Since liability for fire suppression costs under section 13009 of the Health and Safety Code can arise only if the fire causes damage to property belonging to others, since most, if not all, of the property belonging to others damaged by the fire was tangible in character, and since all of the fire suppression costs in question were expended to prevent further damage to tangible property, it can be said that the insureds became legally obligated to pay these fire suppression costs because of damage to tangible property. Accordingly, these costs should be considered a sum recoverable under the policies.
(6) Another cardinal rule in the interpretation of insurance contracts is that a policy of insurance must be interpreted in the light of the reasonable and normal expectations of the parties as to the extent of the coverage. ( Atlantic Nat. Ins. Co. v. Armstrong, 65 Cal.2d 100, 112 [ 52 Cal.Rptr. 569, 416 P.2d 801].) In our case the policy recites that Globe Indemnity will pay all sums "caused by an occurrence" because of "property damage." When an insured takes out an indemnity policy, as in this case, it is more reasonable to suppose that he expects to be protected by his insurance in any situation wherein he becomes liable for damage to tangible property. It would seem strangely incongruous to him, as it does to us, that his policy would cover him for damages to tangible property destroyed through his negligence in allowing a fire to escape but not for the sums incurred in mitigating such damages by suppressing the fire.

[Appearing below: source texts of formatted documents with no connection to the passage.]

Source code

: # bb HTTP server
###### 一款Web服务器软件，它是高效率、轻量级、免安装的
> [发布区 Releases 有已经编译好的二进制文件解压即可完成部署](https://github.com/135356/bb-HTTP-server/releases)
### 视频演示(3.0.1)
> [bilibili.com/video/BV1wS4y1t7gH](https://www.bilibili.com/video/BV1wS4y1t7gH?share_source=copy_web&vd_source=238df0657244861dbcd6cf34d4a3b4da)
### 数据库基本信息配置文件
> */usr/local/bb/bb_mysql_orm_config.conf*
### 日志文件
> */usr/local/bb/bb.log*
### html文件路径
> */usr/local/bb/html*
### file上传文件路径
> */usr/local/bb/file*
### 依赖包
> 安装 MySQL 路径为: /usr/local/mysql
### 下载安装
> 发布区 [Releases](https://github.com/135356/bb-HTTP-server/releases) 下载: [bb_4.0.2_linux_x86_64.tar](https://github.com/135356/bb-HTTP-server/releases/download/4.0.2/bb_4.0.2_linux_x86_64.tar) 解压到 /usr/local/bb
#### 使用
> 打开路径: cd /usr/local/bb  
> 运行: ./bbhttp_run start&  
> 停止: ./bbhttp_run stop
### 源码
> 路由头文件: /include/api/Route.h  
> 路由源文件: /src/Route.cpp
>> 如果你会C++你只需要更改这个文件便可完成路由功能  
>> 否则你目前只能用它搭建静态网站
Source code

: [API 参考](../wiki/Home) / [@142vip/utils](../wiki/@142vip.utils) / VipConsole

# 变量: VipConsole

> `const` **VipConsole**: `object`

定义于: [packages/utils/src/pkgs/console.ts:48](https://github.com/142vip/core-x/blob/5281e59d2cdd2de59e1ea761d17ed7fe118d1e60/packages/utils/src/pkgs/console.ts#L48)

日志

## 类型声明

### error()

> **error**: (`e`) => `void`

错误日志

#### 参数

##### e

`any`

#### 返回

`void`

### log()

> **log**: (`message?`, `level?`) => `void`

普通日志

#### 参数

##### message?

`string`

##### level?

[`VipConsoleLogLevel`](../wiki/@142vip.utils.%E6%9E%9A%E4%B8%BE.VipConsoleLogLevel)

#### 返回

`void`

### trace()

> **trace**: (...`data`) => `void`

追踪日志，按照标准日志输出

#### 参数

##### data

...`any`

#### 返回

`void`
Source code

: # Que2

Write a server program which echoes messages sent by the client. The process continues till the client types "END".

We cannot conceive as reasonable a rule of law which would encourage an insured property owner not to report that neighboring property was being destroyed by reason of his negligence in permitting a fire to escape from his property because his insurance would cover him for the property damage but not for the fire suppression costs. We do not believe the facts of this case direct us to reach such an unreasonable and potentially stultifying conclusion.
(7) A rule, reasonably applied, permitting expenses incurred in the mitigation of damages to tangible property to be recoverable under policies insuring against liability incurred because of damages to tangible property would seem to require universal application as it encourages a most salutary course of conduct. Such a rule is statutorily recognized in a limited context in subdivision (b) of section 531 of the Insurance Code; this subdivision holds that an insurer is liable "[i]f a loss is caused by efforts to rescue the thing insured from a peril insured against."
Globe Indemnity also relies upon the case of People v. United States (9th Cir.) 307 F.2d 941, to support its interpretation of the policies. It is true that there are distinctly similar factual comparisons between the above case and our case. In the above case the State of California was suing to collect fire suppression costs from the defendant upon the basis of section 13009 of the Health and Safety Code. But there the similarities end and the differences begin. In People v. United States, supra, the suit was brought under the Federal Tort Claims Act, an act which narrowly and partially opened the door — a door which theretofore had been tightly closed — to litigants maintaining lawsuits against the United States. There, the jurisdiction of the United States District Court to entertain the action was limited to civil actions against the United States "for injury or loss of property." This language, however, is to be given a construction consistent with the purpose underlying the enactment of the Federal Tort Claims Act — to avoid injustice to those having meritorious claims theretofore barred by sovereign immunity and to eliminate the burden on Congress from investigating and passing upon private bills seeking individual relief. ( United States v. Muniz, 374 U.S. 150, 154 [10 L.Ed.2d 805, 810, 83 S.Ct. 1850, 1853].) In our case, the suit is predicated on an insurance policy and the policy must be viewed in light of the premise that effect must be given to the reasonable expectations of the parties and every reasonable intendment favors resolution of any uncertainty in favor of the insured. ( Gray v. Zurich Insurance Co., supra, 65 Cal.2d 263, 269; Atlantic Nat. Ins. Co. v. Armstrong, supra, 65 Cal.2d 100, 112.)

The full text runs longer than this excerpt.